From mboxrd@z Thu Jan  1 00:00:00 1970
From: "Randy.Dunlap" <rddunlap@osdl.org>
Subject: Re: [PATRCH] janitor: hermes: delete verify_area call
Date: Mon, 29 Sep 2003 13:06:08 -0700
Sender: netdev-bounce@oss.sgi.com
Message-ID: <20030929130608.156bbc2b.rddunlap@osdl.org>
References: <20030925215902.57f53822.rddunlap@osdl.org>
	<20030929052925.GA5037@zax>
Mime-Version: 1.0
Content-Type: text/plain; charset=US-ASCII
Content-Transfer-Encoding: 7bit
Cc: netdev@oss.sgi.com, jgarzik@pobox.com
Return-path: <netdev-bounce@oss.sgi.com>
To: David Gibson <hermes@gibson.dropbear.id.au>
In-Reply-To: <20030929052925.GA5037@zax>
Errors-to: netdev-bounce@oss.sgi.com
List-Id: netdev.vger.kernel.org

On Mon, 29 Sep 2003 15:29:25 +1000 David Gibson <hermes@gibson.dropbear.id.au> wrote:

| On Thu, Sep 25, 2003 at 09:59:02PM -0700, Randy.Dunlap wrote:
| > 
| > Hi,
| > Please apply to 2.6.0-test5-current.
| > 
| > Thanks,
| 
| Sorry, can you clarify why this verify_area() is not needed?
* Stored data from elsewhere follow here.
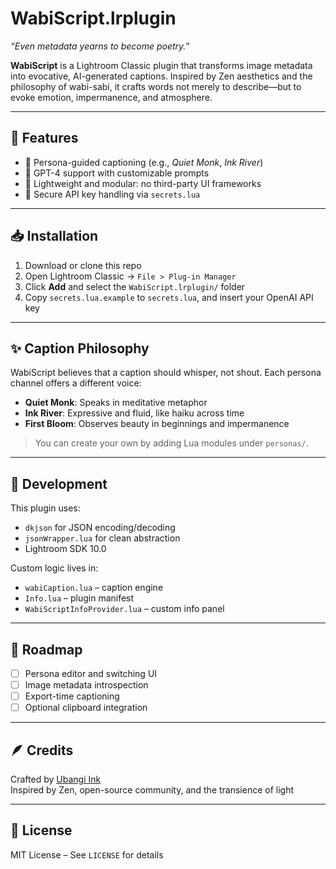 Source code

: # WabiScript.lrplugin

*“Even metadata yearns to become poetry.”*

**WabiScript** is a Lightroom Classic plugin that transforms image metadata into evocative, AI-generated captions. Inspired by Zen aesthetics and the philosophy of wabi-sabi, it crafts words not merely to describe—but to evoke emotion, impermanence, and atmosphere.

---

## 🌿 Features

- 📸 Persona-guided captioning (e.g., *Quiet Monk*, *Ink River*)
- 🧠 GPT-4 support with customizable prompts
- 🧘 Lightweight and modular: no third-party UI frameworks
- 🔐 Secure API key handling via `secrets.lua`

---

## 📥 Installation

1. Download or clone this repo
2. Open Lightroom Classic → `File > Plug-in Manager`
3. Click **Add** and select the `WabiScript.lrplugin/` folder
4. Copy `secrets.lua.example` to `secrets.lua`, and insert your OpenAI API key

---

## ✨ Caption Philosophy

WabiScript believes that a caption should whisper, not shout. Each persona channel offers a different voice:

- **Quiet Monk**: Speaks in meditative metaphor
- **Ink River**: Expressive and fluid, like haiku across time
- **First Bloom**: Observes beauty in beginnings and impermanence

> You can create your own by adding Lua modules under `personas/`.

---

## 🔧 Development

This plugin uses:
- `dkjson` for JSON encoding/decoding
- `jsonWrapper.lua` for clean abstraction
- Lightroom SDK 10.0

Custom logic lives in:
- `wabiCaption.lua` – caption engine
- `Info.lua` – plugin manifest
- `WabiScriptInfoProvider.lua` – custom info panel

---

## 🧭 Roadmap

- [ ] Persona editor and switching UI
- [ ] Image metadata introspection
- [ ] Export-time captioning
- [ ] Optional clipboard integration

---

## 🪶 Credits

Crafted by [Ubangi Ink](https://github.com/UbangiInk)  
Inspired by Zen, open-source community, and the transience of light

---

## 📜 License

MIT License – See `LICENSE` for details
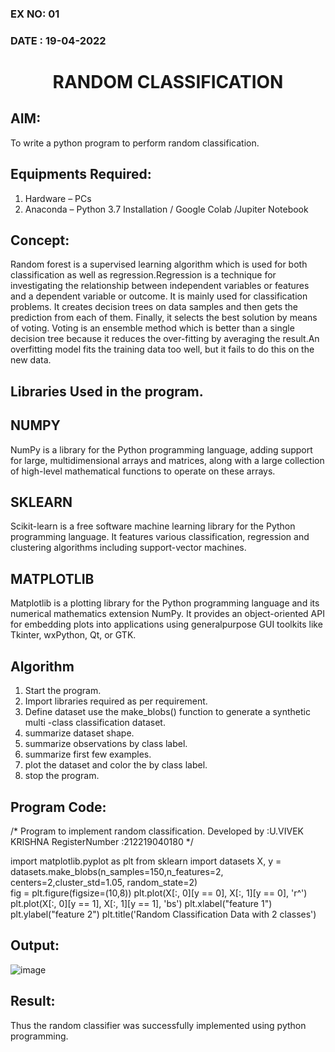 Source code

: ### EX NO: 01
### DATE : 19-04-2022
# <p align="center"> RANDOM CLASSIFICATION</p>
## AIM:
To write a python program to perform random classification.

## Equipments Required:
1. Hardware – PCs
2. Anaconda – Python 3.7 Installation / Google Colab /Jupiter Notebook

## Concept: 
Random forest is a supervised learning algorithm which is used for both classification as well as regression.Regression is a technique for investigating the relationship between independent variables or features and a dependent variable or outcome. It is mainly used for classification problems. It creates decision trees on data samples and then gets the prediction from each of them. Finally, it selects the best solution by means of voting. Voting is an ensemble method which is better than a single decision tree because it reduces the over-fitting by averaging the result.An overfitting model fits the training data too well, but it fails to do this on the new data.

## Libraries Used in the program.

## NUMPY 
NumPy is a library for the Python programming language, adding support for large, multidimensional arrays and matrices, along with a large collection of high-level mathematical functions to operate on these arrays. 

## SKLEARN  
Scikit-learn is a free software machine learning library for the Python programming language. It features various classification, regression and clustering algorithms including support-vector machines. 

## MATPLOTLIB  
Matplotlib is a plotting library for the Python programming language and its numerical mathematics extension NumPy. It provides an object-oriented API for embedding plots into applications using generalpurpose GUI toolkits like Tkinter, wxPython, Qt, or GTK. 

## Algorithm 
1.	Start the program. 
2.	Import libraries required as per requirement. 
3.	Define dataset use the make_blobs() function to generate a synthetic multi -class classification dataset. 
4.	summarize dataset shape.
5.	summarize observations by class label.
6.	summarize first few examples. 
7.	plot the dataset and color the by class label.
8.	stop the program. 
 
## Program Code: 

/*
Program to implement random classification.
Developed by   :U.VIVEK KRISHNA
RegisterNumber :212219040180
*/

import matplotlib.pyplot as plt 
from sklearn import datasets 
X, y = datasets.make_blobs(n_samples=150,n_features=2, centers=2,cluster_std=1.05, random_state=2)                
fig = plt.figure(figsize=(10,8))
plt.plot(X[:, 0][y == 0], X[:, 1][y == 0], 'r^') 
plt.plot(X[:, 0][y == 1], X[:, 1][y == 1], 'bs')
plt.xlabel("feature 1")
plt.ylabel("feature 2") 
plt.title('Random Classification Data with 2 classes') 

## Output:
![image](https://user-images.githubusercontent.com/63917883/166445820-99314a80-dce1-41aa-9b8a-7d2bec9bad53.png)

## Result:
Thus the random classifier was successfully implemented using python programming.

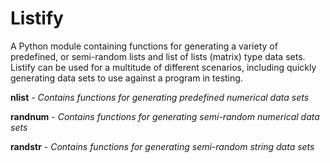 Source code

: # Listify

A Python module containing functions for generating a variety of predefined, or semi-random lists and list of lists (matrix) type data sets. Listify can be used for a multitude of different scenarios, including quickly generating data sets to use against a program in testing.

**nlist** - *Contains functions for generating predefined numerical data sets*

**randnum** - *Contains functions for generating semi-random numerical data sets*

**randstr** - *Contains functions for generating semi-random string data sets*

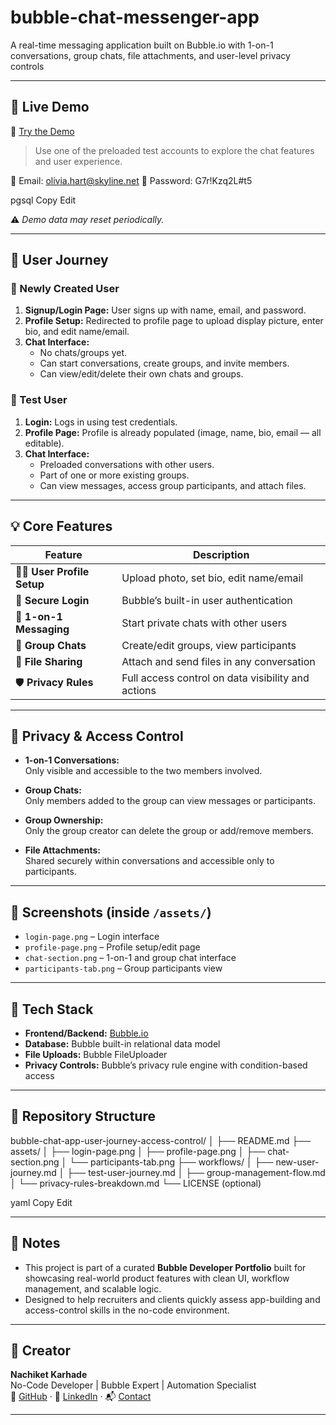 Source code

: # bubble-chat-messenger-app
A real-time messaging application built on Bubble.io with 1-on-1 conversations, group chats, file attachments, and user-level privacy controls

---

## 🚀 Live Demo

🔗 [Try the Demo](https://test-app-link.bubbleapps.io)

> Use one of the preloaded test accounts to explore the chat features and user experience.

📧 Email: olivia.hart@skyline.net
🔐 Password: G7r!Kzq2L#t5

pgsql
Copy
Edit

⚠️ *Demo data may reset periodically.*

---

## 🧭 User Journey

### 🔹 Newly Created User

1. **Signup/Login Page:** User signs up with name, email, and password.
2. **Profile Setup:** Redirected to profile page to upload display picture, enter bio, and edit name/email.
3. **Chat Interface:**
   - No chats/groups yet.
   - Can start conversations, create groups, and invite members.
   - Can view/edit/delete their own chats and groups.

### 🔹 Test User

1. **Login:** Logs in using test credentials.
2. **Profile Page:** Profile is already populated (image, name, bio, email — all editable).
3. **Chat Interface:**
   - Preloaded conversations with other users.
   - Part of one or more existing groups.
   - Can view messages, access group participants, and attach files.

---

## 💡 Core Features

| Feature                     | Description |
|-----------------------------|-------------|
| 🧑‍💻 **User Profile Setup**   | Upload photo, set bio, edit name/email |
| 🔐 **Secure Login**         | Bubble’s built-in user authentication |
| 💬 **1-on-1 Messaging**     | Start private chats with other users |
| 👥 **Group Chats**          | Create/edit groups, view participants |
| 📎 **File Sharing**         | Attach and send files in any conversation |
| 🛡️ **Privacy Rules**        | Full access control on data visibility and actions |

---

## 🔐 Privacy & Access Control

- **1-on-1 Conversations:**  
  Only visible and accessible to the two members involved.

- **Group Chats:**  
  Only members added to the group can view messages or participants.

- **Group Ownership:**  
  Only the group creator can delete the group or add/remove members.

- **File Attachments:**  
  Shared securely within conversations and accessible only to participants.

---

## 📸 Screenshots (inside `/assets/`)

- `login-page.png` – Login interface  
- `profile-page.png` – Profile setup/edit page  
- `chat-section.png` – 1-on-1 and group chat interface  
- `participants-tab.png` – Group participants view  

---

## 🧰 Tech Stack

- **Frontend/Backend:** [Bubble.io](https://bubble.io)
- **Database:** Bubble built-in relational data model
- **File Uploads:** Bubble FileUploader
- **Privacy Controls:** Bubble’s privacy rule engine with condition-based access

---

## 📂 Repository Structure

bubble-chat-app-user-journey-access-control/
│
├── README.md
├── assets/
│ ├── login-page.png
│ ├── profile-page.png
│ ├── chat-section.png
│ └── participants-tab.png
├── workflows/
│ ├── new-user-journey.md
│ ├── test-user-journey.md
│ ├── group-management-flow.md
│ └── privacy-rules-breakdown.md
└── LICENSE (optional)

yaml
Copy
Edit

---

## 📌 Notes

- This project is part of a curated **Bubble Developer Portfolio** built for showcasing real-world product features with clean UI, workflow management, and scalable logic.
- Designed to help recruiters and clients quickly assess app-building and access-control skills in the no-code environment.

---

## 🧠 Creator

**Nachiket Karhade**  
No-Code Developer | Bubble Expert | Automation Specialist  
🔗 [GitHub](https://github.com/NachiketK43) · 💼 [LinkedIn](https://linkedin.com/in/nachiket-karhade) · 📬 [Contact](mailto:your-email@example.com)

---
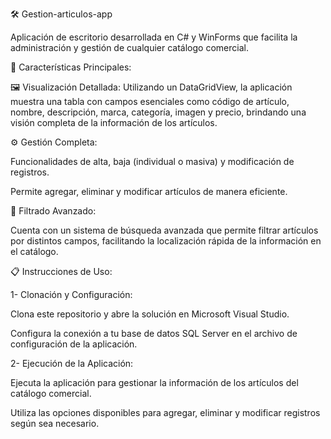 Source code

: 🛠️ Gestion-articulos-app

Aplicación de escritorio desarrollada en C# y WinForms que facilita la administración y gestión de cualquier catálogo comercial.


🌟 Características Principales:

🖼️ Visualización Detallada: Utilizando un DataGridView, la aplicación muestra una tabla con campos esenciales como código de artículo, nombre, descripción, marca, categoría, imagen y precio, brindando una visión completa de la información de los artículos.


⚙️ Gestión Completa:

Funcionalidades de alta, baja (individual o masiva) y modificación de registros.

Permite agregar, eliminar y modificar artículos de manera eficiente.


🔎 Filtrado Avanzado:

Cuenta con un sistema de búsqueda avanzada que permite filtrar artículos por distintos campos, facilitando la localización rápida de la información en el catálogo.


📋 Instrucciones de Uso:

1- Clonación y Configuración:

Clona este repositorio y abre la solución en Microsoft Visual Studio.

Configura la conexión a tu base de datos SQL Server en el archivo de configuración de la aplicación.

2- Ejecución de la Aplicación:

Ejecuta la aplicación para gestionar la información de los artículos del catálogo comercial.

Utiliza las opciones disponibles para agregar, eliminar y modificar registros según sea necesario.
Sure, I'll try to do that.
There are several related reasons for it.

Summary:
Using verify_area() [or access_ok()] is redundant if copy*user(),
get_user(), or put_user() is being used, but must (*should*) be used
if __copy*user(), __get_user(), or __put_user() are being used.

a.  [include/asm-i386/uaccess.h] verify_area: - Obsolete, use access_ok()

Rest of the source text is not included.